In bestimmten Fällen, und ich versteh nicht wann, wirft mir diese Anweisung in Zeile 2 eine NoSuchElementException. Wie kann das sein?  :bahnhof: 

Ach ja, die Funktion die in treeSet rumfuscht, ändert nicht das Kriterium der Elemente, nach dem ich den TreeSet sortiert habe.

Bin für jeden Hinweis dankbar.

Beste Grüße
Biesterfeld


----------



## Biesterfeld (6. Apr 2005)

Hej,

Vermutung: Wenn ich das erste Element aus dem TreeSet lösche gibt er mir nicht das nächst erste aus, sondern wirft die Exception, oder?

Also langsam beginne ich an der Collection-API zu zweifeln...

However
Beste grüße
Biesterfeld


----------



## bygones (6. Apr 2005)

first löscht nicht das element - sondern gibt es einfach zurück..

überprüf lieber nochmal deine Methode die was mit dem Set macht....

einfaches iterieren mit element holen und löschen läuft ohne probleme


----------



## Biesterfeld (6. Apr 2005)

Hej,

das first() das Element nicht löscht war mir schon klar, ich dachte nur, dass wenn das originär erste Element gelöscht wurde, dann first() ne Exception wirft, is aber auch nicht der Fall, wie ich inzwischen festgetsellt habe.

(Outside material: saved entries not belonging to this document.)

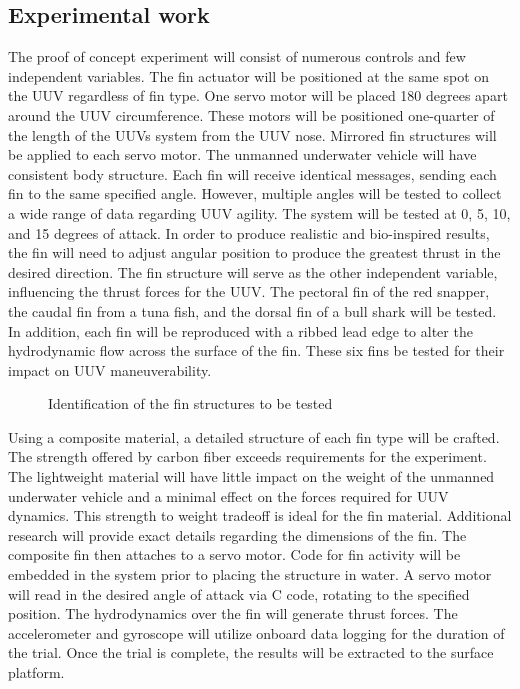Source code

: \documentclass{IEEEtran}
\begin{document}
\subsection{Experimental work}
The proof of concept experiment will consist of numerous controls and few independent variables.  The fin actuator will be positioned at the same spot on the UUV regardless of fin type.  One servo motor will be placed 180 degrees apart around the UUV circumference.  These motors will be positioned one-quarter of the length of the UUVs system from the UUV nose.  Mirrored fin structures will be applied to each servo motor.  The unmanned underwater vehicle will have consistent body structure.  Each fin will receive identical messages, sending each fin to the same specified angle.  However, multiple angles will be tested to collect a wide range of data regarding UUV agility.  The system will be tested at 0, 5, 10, and 15 degrees of attack.  In order to produce realistic and bio-inspired results, the fin will need to adjust angular position to produce the greatest thrust in the desired direction.  The fin structure will serve as the other independent variable, influencing the thrust forces for the UUV.  The pectoral fin of the red snapper, the caudal fin from a tuna fish, and the dorsal fin of a bull shark will be tested.  In addition, each fin will be reproduced with a ribbed lead edge to alter the hydrodynamic flow across the surface of the fin.  These six fins be tested for their impact on UUV maneuverability.  
\begin{figure}
\caption{Identification of the fin structures to be tested}
\label{fig:5}
\end{figure}

Using a composite material, a detailed structure of each fin type will be crafted.  The strength offered by carbon fiber exceeds requirements for the experiment.  The lightweight material will have little impact on the weight of the unmanned underwater vehicle and a minimal effect on the forces required for UUV dynamics.  This strength to weight tradeoff is ideal for the fin material.  Additional research will provide exact details regarding the dimensions of the fin.  The composite fin then attaches to a servo motor.  Code for fin activity will be embedded in the system prior to placing the structure in water.  A servo motor will read in the desired angle of attack via C code, rotating to the specified position.  The hydrodynamics over the fin will generate thrust forces.  The accelerometer and gyroscope will utilize onboard data logging for the duration of the trial.  Once the trial is complete, the results will be extracted to the surface platform.  
\end{document}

Dann versteh ichs aber wirklich nicht, weil wie gesagt, auch wenn meine Funktion in dem Set rumfuscht, es muss doch trotzdem immer ein erste Element geben solange (! TreeSet.isEmpty() ) ist. Und der Aufruf von first() erfolgt ja unmittelbar nach dem Test ob das Set leer ist.

Beste Grüße
Biesterfeld


----------